[GIVEN INFORMATION Boundary: Start]
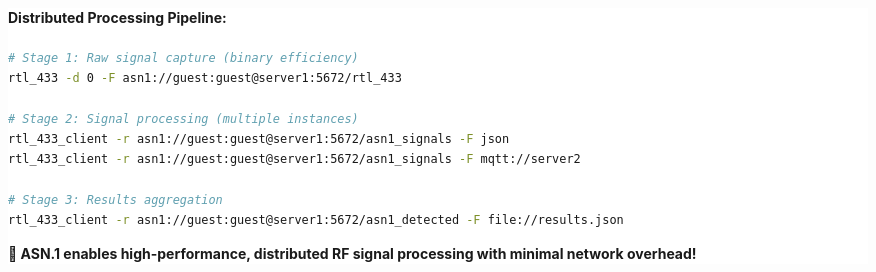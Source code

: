 #### **Distributed Processing Pipeline:**
```bash
# Stage 1: Raw signal capture (binary efficiency)
rtl_433 -d 0 -F asn1://guest:guest@server1:5672/rtl_433

# Stage 2: Signal processing (multiple instances)
rtl_433_client -r asn1://guest:guest@server1:5672/asn1_signals -F json
rtl_433_client -r asn1://guest:guest@server1:5672/asn1_signals -F mqtt://server2

# Stage 3: Results aggregation
rtl_433_client -r asn1://guest:guest@server1:5672/asn1_detected -F file://results.json
```

**🎯 ASN.1 enables high-performance, distributed RF signal processing with minimal network overhead!**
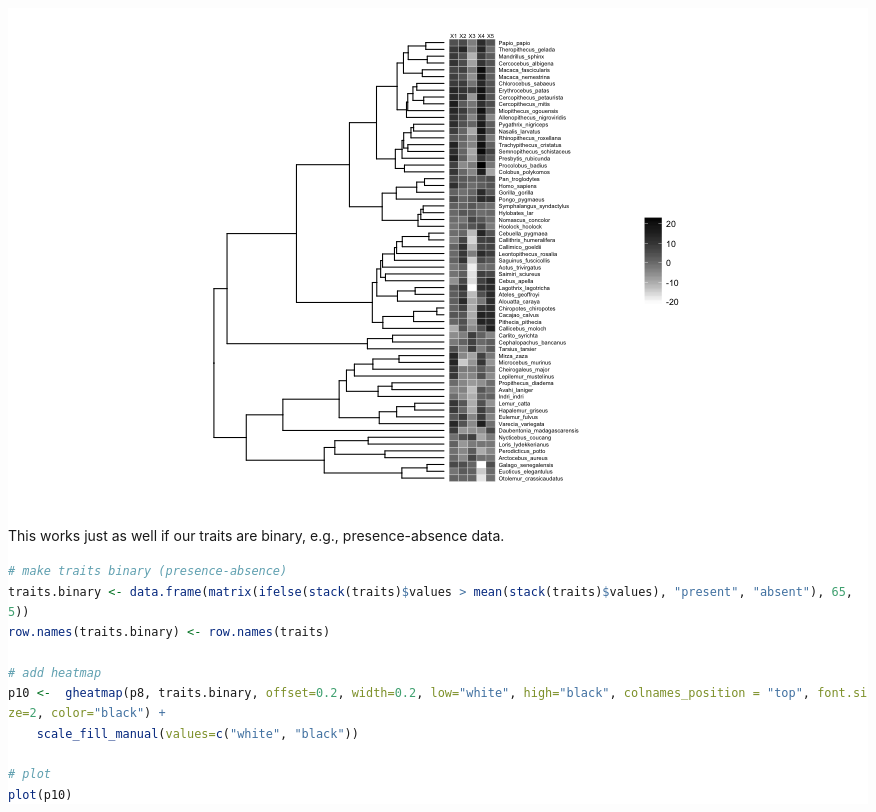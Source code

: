 <img src="/assets/Rfigs/post_2017-05_ggtree_tips1-1.png" title="plot of chunk post_2017-05_ggtree_tips1" alt="plot of chunk post_2017-05_ggtree_tips1" style="display: block; margin: auto;" />

This works just as well if our traits are binary, e.g., presence-absence data. 


```r
# make traits binary (presence-absence)
traits.binary <- data.frame(matrix(ifelse(stack(traits)$values > mean(stack(traits)$values), "present", "absent"), 65, 5))
row.names(traits.binary) <- row.names(traits)

# add heatmap
p10 <-  gheatmap(p8, traits.binary, offset=0.2, width=0.2, low="white", high="black", colnames_position = "top", font.size=2, color="black") + 
    scale_fill_manual(values=c("white", "black"))

# plot
plot(p10)
```
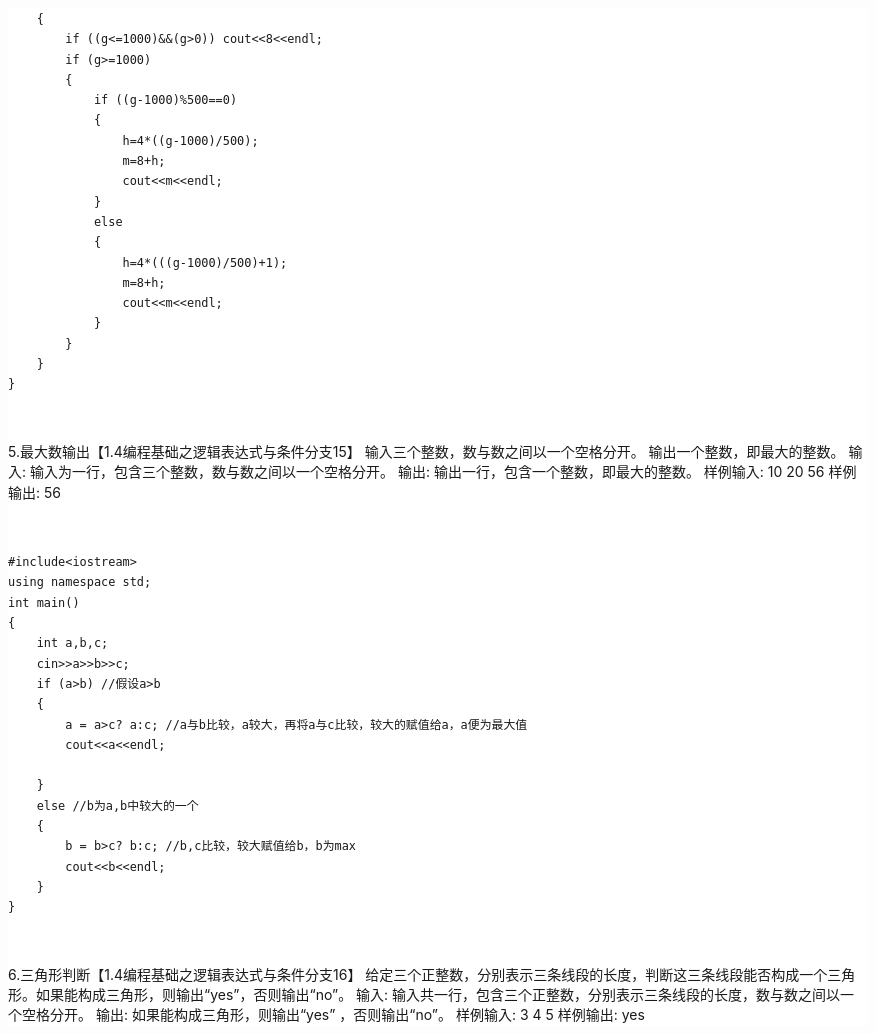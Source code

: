     	{
    		if ((g<=1000)&&(g>0)) cout<<8<<endl;
    		if (g>=1000)
    		{
    			if ((g-1000)%500==0)
    			{
    				h=4*((g-1000)/500);
    				m=8+h;
    				cout<<m<<endl;
    			}
    			else
    			{
    				h=4*(((g-1000)/500)+1);
    				m=8+h;
    				cout<<m<<endl;
    			}
    		}
    	}
    }

<br>

5.最大数输出【1.4编程基础之逻辑表达式与条件分支15】
     输入三个整数，数与数之间以一个空格分开。 输出一个整数，即最大的整数。 输入:
    输入为一行，包含三个整数，数与数之间以一个空格分开。 输出:
    输出一行，包含一个整数，即最大的整数。 样例输入:
    10 20 56 样例输出:
    56

<br>

    #include<iostream>
    using namespace std;
    int main()
    {
    	int a,b,c;
    	cin>>a>>b>>c;
    	if (a>b) //假设a>b 
    	{
    		a = a>c? a:c; //a与b比较，a较大，再将a与c比较，较大的赋值给a，a便为最大值 
    		cout<<a<<endl;
    		
    	}
    	else //b为a,b中较大的一个 
    	{
    		b = b>c? b:c; //b,c比较，较大赋值给b，b为max 
    		cout<<b<<endl;
    	}
    } 

<br>

6.三角形判断【1.4编程基础之逻辑表达式与条件分支16】
    给定三个正整数，分别表示三条线段的长度，判断这三条线段能否构成一个三角形。如果能构成三角形，则输出“yes”，否则输出“no”。 输入:
    输入共一行，包含三个正整数，分别表示三条线段的长度，数与数之间以一个空格分开。 输出:
    如果能构成三角形，则输出“yes” ，否则输出“no”。 样例输入:
    3 4 5 样例输出:
    yes
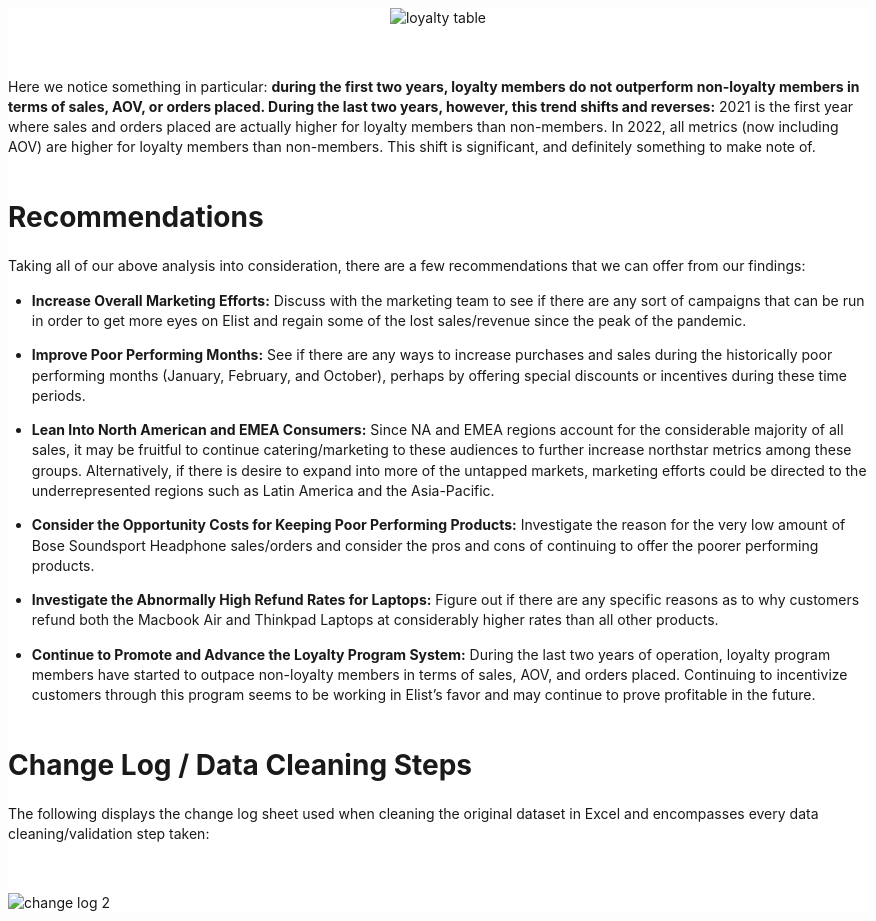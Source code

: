 <p align="center">
<img width="817" alt="loyalty table" src="https://github.com/user-attachments/assets/a0e4949a-15c0-47b0-ae18-738fc1946575">
</p>

&nbsp;

Here we notice something in particular: **during the first two years, loyalty members do not outperform non-loyalty members in terms of sales, AOV, or orders placed. During the last two years, however, this trend shifts and reverses:** 2021 is the first year where sales and orders placed are actually higher for loyalty members than non-members. In 2022, all metrics (now including AOV) are higher for loyalty members than non-members. This shift is significant, and definitely something to make note of.

# Recommendations
Taking all of our above analysis into consideration, there are a few recommendations that we can offer from our findings:

- **Increase Overall Marketing Efforts:** Discuss with the marketing team to see if there are any sort of campaigns that can be run in order to get more eyes on Elist and regain some of the lost sales/revenue since the peak of the pandemic.

- **Improve Poor Performing Months:** See if there are any ways to increase purchases and sales during the historically poor performing months (January, February, and October), perhaps by offering special discounts or incentives during these time periods.

- **Lean Into North American and EMEA Consumers:** Since NA and EMEA regions account for the considerable majority of all sales, it may be fruitful to continue catering/marketing to these audiences to further increase northstar metrics among these groups. Alternatively, if there is desire to expand into more of the untapped markets, marketing efforts could be directed to the underrepresented regions such as Latin America and the Asia-Pacific.

- **Consider the Opportunity Costs for Keeping Poor Performing Products:** Investigate the reason for the very low amount of Bose Soundsport Headphone sales/orders and consider the pros and cons of continuing to offer the poorer performing products.

- **Investigate the Abnormally High Refund Rates for Laptops:** Figure out if there are any specific reasons as to why customers refund both the Macbook Air and Thinkpad Laptops at considerably higher rates than all other products.

- **Continue to Promote and Advance the Loyalty Program System:** During the last two years of operation, loyalty program members have started to outpace non-loyalty members in terms of sales, AOV, and orders placed. Continuing to incentivize customers through this program seems to be working in Elist’s favor and may continue to prove profitable in the future.

# Change Log / Data Cleaning Steps
The following displays the change log sheet used when cleaning the original dataset in Excel and encompasses every data cleaning/validation step taken:

&nbsp;

<img width="612" alt="change log 2" src="https://github.com/user-attachments/assets/c07fe822-7bdc-4309-aec1-cb2f7ca0da8a">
[GIVEN INFORMATION Boundary: End]
> **WHAT TO DO**
Across the entries above, find each line with the word "否则输出" and please copy it out.

> **ANSWER TO THE EXERCISE**
    给定三个正整数，分别表示三条线段的长度，判断这三条线段能否构成一个三角形。如果能构成三角形，则输出“yes”，否则输出“no”。 输入:
    如果能构成三角形，则输出“yes” ，否则输出“no”。 样例输入:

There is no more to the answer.